On 7 July 2021, the Government has announced the Terms of Reference for its review into the tax treatment of venture capital, to find out if the current tax concessions support genuine early stage Australian start-ups. The review will be undertaken by Treasury and Industry Innovation and Science Australia (IISA). The review, announced in the lead up to the 2021-22 Budget, will cover the Early Stage Venture Capital Limited Partnership (ESVCLP), the Venture Capital Limited Partnership (VCLP), and the Australian Fund of Funds (AFOFs) programs. A report is expected towards the end of 2021.
See below for further details.
To ensure current venture capital tax concessions support genuine early stage Australian start-ups, the Government announced a review into the tax treatment of venture capital, with the Terms of Reference for the review released on 7 July 2021.
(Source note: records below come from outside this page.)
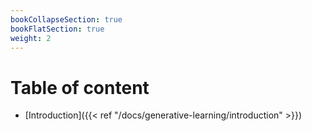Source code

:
 ```yaml
---
bookCollapseSection: true
bookFlatSection: true
weight: 2
---
```


# Table of content

- [Introduction]({{< ref "/docs/generative-learning/introduction" >}})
Recent trends demonstrate a vibrant Australian venture capital industry with a record $1.3 billion raised in 2020, compared to $200 million in 2013, according to the Australian Investment Council. This capital provides start-ups and small innovative businesses with funds for projects that can lead to technology improvements and boost productivity growth.
As part of the 2016 National Innovation and Science Agenda, the Government implemented reforms to enhance the concessional treatment of the Early Stage Venture Capital Limited Partnership (ESVCLP) program to target this concession towards ventures at the very early stages of the lifecycle of a developing start-up. Five years on, now is the appropriate time to evaluate the impact of these tax concessions.
Treasury and IISA will undertake stakeholder consultation over the coming months. It is expected that the final report will be delivered to the Treasurer towards the end of 2021.
Venture Capital Tax Concessions Review
Australia’s venture capital tax concessions are to be reviewed by the Treasury and Industry Innovation and Science Australia for the following purposes:
- To consider how the concessions operate in practice and whether they are achieving their intended objectives
- To satisfy the legislative requirement outlined in Section 118-455 of Income Tax Assessment Act 1997
- To consider the recommendations of other relevant reviews, to which the Government has not yet responded, that examine the venture capital tax concessions
The scope provided in the Terms of Reference includes:
- assessment of impacts arising from the venture capital concessions, ie how the concessions operate in practice and whether they’re achieving their intended objectives;
- consideration of recommendations of other relevant reviews, to which the Government has not yet responded, that examine the venture capital tax concessions;
- identifying what data is available (before deciding nature of impact assessment);
- preparation of a succinct consultation paper providing means for stakeholders to offer views and provide evidence on operation of concessions; and
- Treasury to prepare the impact assessment report for tabling in Parliament.